Portrait of Prof. Dr. Ellen Schmid, Lecturer at Munich Business School

In this series, we hold regular interviews with members of the Munich Business School (MBS) faculty to gain insights into their research projects and discover how this work benefits business and students. Today it is the turn of Prof. Dr. Ellen Schmid, who, in addition to her professorship for Responsible Leadership, is also the Academic Director of Executive Education at Munich Business School. In numerous courses and seminars (Certified Strategy Manager, Leadership in the Digital Age and Leading in the Digital Age), she teaches participants about leadership in the digital and agile world of work.

MBS Insights: Professor Schmid, what exciting research projects are you currently working on?

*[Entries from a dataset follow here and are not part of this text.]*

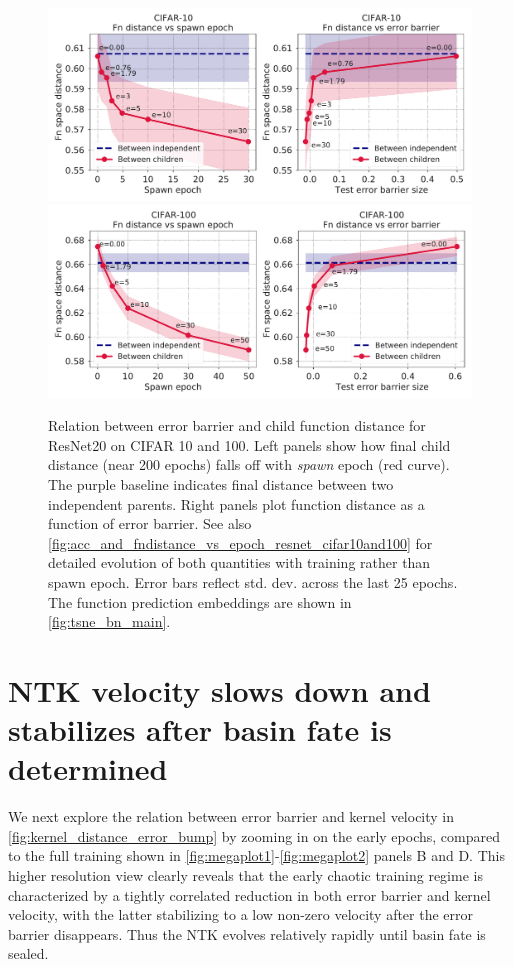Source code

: \documentclass{article}
\begin{document}
\begin{figure}[h]
\centering
\includegraphics[width=0.46\linewidth]{figures/fndistance_ResNet_CIFAR10_87540639.pdf}
\includegraphics[width=0.46\linewidth]{figures/fndistance_ResNet_CIFAR100_64508780.pdf}
\caption{Relation between error barrier and child function distance for ResNet20 on CIFAR 10 and 100. Left panels show how final child distance (near 200 epochs) falls off with {\it spawn} epoch (red curve). The purple baseline indicates final distance between two independent parents. Right panels plot function distance as a function of error barrier. See also \cref{fig:acc_and_fndistance_vs_epoch_resnet_cifar10and100} for detailed evolution of both quantities with training rather than spawn epoch. Error bars reflect std. dev. across the last 25 epochs. The function prediction embeddings are shown in \cref{fig:tsne_bn_main}.}
\label{fig:fnspace_distance}
\end{figure}
%


\section{NTK velocity slows down and stabilizes after basin fate is determined}
\label{sec:bumpvsvel}

We next explore the relation between error barrier and kernel velocity in \cref{fig:kernel_distance_error_bump} by zooming in on the early epochs, compared to the full training shown in \cref{fig:megaplot1}-\ref{fig:megaplot2} panels B and D. This higher resolution view clearly reveals that the early chaotic training regime is characterized by a tightly correlated reduction in both error barrier and kernel velocity, with the latter stabilizing to a low non-zero velocity after the error barrier disappears.  Thus the NTK evolves relatively rapidly until basin fate is sealed.
\end{document}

Prof. Dr. Ellen Schmid: My research is about questions around responsible leadership: How do leaders deal with the responsibility they have and what defines a responsible leader in the digital world? Here, I look at both the light and the dark side. I’m particularly fascinated by the dark side of leadership, i.e. leaders who, for example, only act in their own interests and exploit others for their own purposes. My colleagues and I have just published an article on this topic: In a research project, we looked at the influence of narcissistic leaders on the performance of start-up teams. Narcissists are very self-absorbed and tend to manipulate and exploit others. All traits you wouldn’t want to see displayed in a manager. But they are also charming and assertive and often have innovative ideas. We have found that a medium level of narcissism in entrepreneurial leaders can certainly lead to success.

MBS Insights: Where do you see the added value of your research for students?

Prof. Dr. Ellen Schmid: Many of our students would like to take on leadership responsibility one day. In my view, it is essential that we encourage students to reflect on responsibility during their studies, to question what good leadership means, and to help them become aware of their own values as leaders. Many students find it very exciting to discuss research projects in lectures, and there is often the opportunity to work on them as part of their theses.

MBS Insights: And how does the practice benefit from this?

Prof. Dr. Ellen Schmid: It is a central concern of mine to bring my research into practice in order to help executives deal with challenges even better. That’s why I’m involved in our Executive Education department, where we offer continuing education programs for executives. At the end of November, I will discuss and develop the latest research findings and tried-and-tested leadership tools with exciting people from different companies in a one-day workshop (Leading in the Digital Age seminar). Next fall, our new MBS leadership course Leadership in the Digital Age will start in collaboration with the Harvard Division of Continuing Education (HDCE), which I am very much looking forward to.